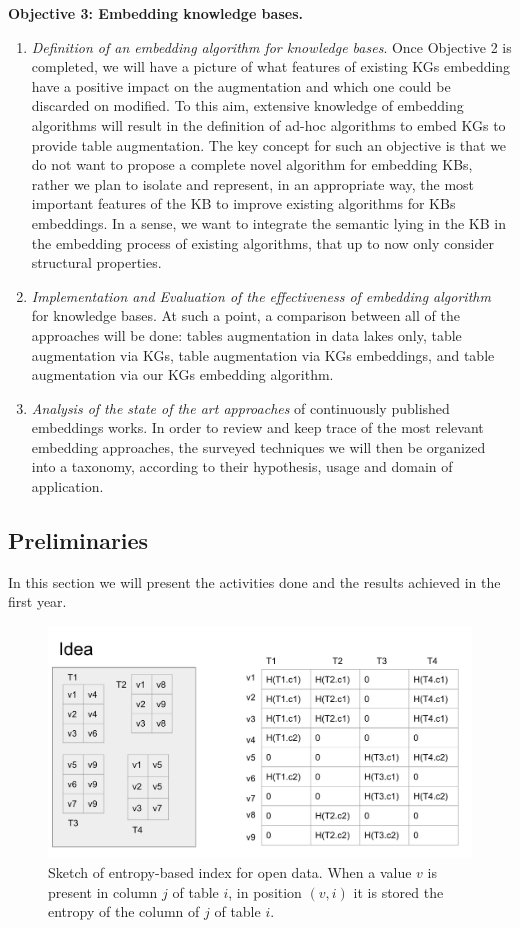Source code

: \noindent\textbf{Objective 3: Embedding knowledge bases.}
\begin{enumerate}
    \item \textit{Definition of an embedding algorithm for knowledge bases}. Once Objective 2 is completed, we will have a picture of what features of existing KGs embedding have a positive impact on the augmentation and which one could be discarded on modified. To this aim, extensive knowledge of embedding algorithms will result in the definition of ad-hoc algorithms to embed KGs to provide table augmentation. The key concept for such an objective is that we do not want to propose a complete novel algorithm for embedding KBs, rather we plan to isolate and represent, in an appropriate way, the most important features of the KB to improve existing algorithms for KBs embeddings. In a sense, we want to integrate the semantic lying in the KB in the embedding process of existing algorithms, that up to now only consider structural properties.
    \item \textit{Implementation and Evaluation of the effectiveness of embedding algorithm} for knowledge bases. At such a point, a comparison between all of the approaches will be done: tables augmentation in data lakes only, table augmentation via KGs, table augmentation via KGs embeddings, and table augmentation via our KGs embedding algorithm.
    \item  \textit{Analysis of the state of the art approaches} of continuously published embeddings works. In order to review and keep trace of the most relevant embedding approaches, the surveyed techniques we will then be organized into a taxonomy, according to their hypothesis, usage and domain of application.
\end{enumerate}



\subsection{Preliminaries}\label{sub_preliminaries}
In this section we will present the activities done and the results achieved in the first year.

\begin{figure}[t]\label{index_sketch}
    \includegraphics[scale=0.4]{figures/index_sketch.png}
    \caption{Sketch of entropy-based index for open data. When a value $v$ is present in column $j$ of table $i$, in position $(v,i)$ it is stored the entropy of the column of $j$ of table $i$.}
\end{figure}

WORK ITEM: Any pictures are to be skipped, and the lines from the beginning of the entries through the line with "KGs embedding algorithm." copied exactly.

SOLUTION:
Source code

: \noindent\textbf{Objective 3: Embedding knowledge bases.}
\begin{enumerate}
    \item \textit{Definition of an embedding algorithm for knowledge bases}. Once Objective 2 is completed, we will have a picture of what features of existing KGs embedding have a positive impact on the augmentation and which one could be discarded on modified. To this aim, extensive knowledge of embedding algorithms will result in the definition of ad-hoc algorithms to embed KGs to provide table augmentation. The key concept for such an objective is that we do not want to propose a complete novel algorithm for embedding KBs, rather we plan to isolate and represent, in an appropriate way, the most important features of the KB to improve existing algorithms for KBs embeddings. In a sense, we want to integrate the semantic lying in the KB in the embedding process of existing algorithms, that up to now only consider structural properties.
    \item \textit{Implementation and Evaluation of the effectiveness of embedding algorithm} for knowledge bases. At such a point, a comparison between all of the approaches will be done: tables augmentation in data lakes only, table augmentation via KGs, table augmentation via KGs embeddings, and table augmentation via our KGs embedding algorithm.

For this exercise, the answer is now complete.